All lines holding the word "that" should be located in the records and copied.

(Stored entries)
_ _ _ _ _ _ _

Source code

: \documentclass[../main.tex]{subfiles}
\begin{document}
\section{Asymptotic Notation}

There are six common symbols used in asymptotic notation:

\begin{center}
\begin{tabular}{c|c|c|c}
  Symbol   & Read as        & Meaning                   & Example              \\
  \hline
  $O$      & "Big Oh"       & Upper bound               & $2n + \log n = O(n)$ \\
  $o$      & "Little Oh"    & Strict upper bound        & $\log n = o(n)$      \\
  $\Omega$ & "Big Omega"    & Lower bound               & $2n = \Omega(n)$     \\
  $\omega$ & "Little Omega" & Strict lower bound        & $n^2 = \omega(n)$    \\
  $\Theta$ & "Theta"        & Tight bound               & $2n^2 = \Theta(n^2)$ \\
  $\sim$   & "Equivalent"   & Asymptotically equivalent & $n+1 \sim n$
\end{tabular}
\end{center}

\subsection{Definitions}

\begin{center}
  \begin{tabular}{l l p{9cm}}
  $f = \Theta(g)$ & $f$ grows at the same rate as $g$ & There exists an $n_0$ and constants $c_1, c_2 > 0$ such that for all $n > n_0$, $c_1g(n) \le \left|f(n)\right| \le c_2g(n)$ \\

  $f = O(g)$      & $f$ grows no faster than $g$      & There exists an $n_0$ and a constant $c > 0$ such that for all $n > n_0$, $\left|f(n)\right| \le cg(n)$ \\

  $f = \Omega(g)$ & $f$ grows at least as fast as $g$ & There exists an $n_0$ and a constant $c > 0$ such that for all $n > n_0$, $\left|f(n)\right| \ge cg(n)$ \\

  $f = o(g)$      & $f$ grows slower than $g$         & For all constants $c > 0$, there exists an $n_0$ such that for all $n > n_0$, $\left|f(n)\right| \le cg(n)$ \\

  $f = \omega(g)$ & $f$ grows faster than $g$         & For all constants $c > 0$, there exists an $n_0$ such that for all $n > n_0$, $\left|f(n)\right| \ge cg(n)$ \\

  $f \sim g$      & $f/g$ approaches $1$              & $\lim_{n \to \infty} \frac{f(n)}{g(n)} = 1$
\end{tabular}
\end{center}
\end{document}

_ _ _ _ _ _ _

> Response area
  $f = \Theta(g)$ & $f$ grows at the same rate as $g$ & There exists an $n_0$ and constants $c_1, c_2 > 0$ such that for all $n > n_0$, $c_1g(n) \le \left|f(n)\right| \le c_2g(n)$ \\
  $f = O(g)$      & $f$ grows no faster than $g$      & There exists an $n_0$ and a constant $c > 0$ such that for all $n > n_0$, $\left|f(n)\right| \le cg(n)$ \\
  $f = \Omega(g)$ & $f$ grows at least as fast as $g$ & There exists an $n_0$ and a constant $c > 0$ such that for all $n > n_0$, $\left|f(n)\right| \ge cg(n)$ \\
  $f = o(g)$      & $f$ grows slower than $g$         & For all constants $c > 0$, there exists an $n_0$ such that for all $n > n_0$, $\left|f(n)\right| \le cg(n)$ \\
  $f = \omega(g)$ & $f$ grows faster than $g$         & For all constants $c > 0$, there exists an $n_0$ such that for all $n > n_0$, $\left|f(n)\right| \ge cg(n)$ \\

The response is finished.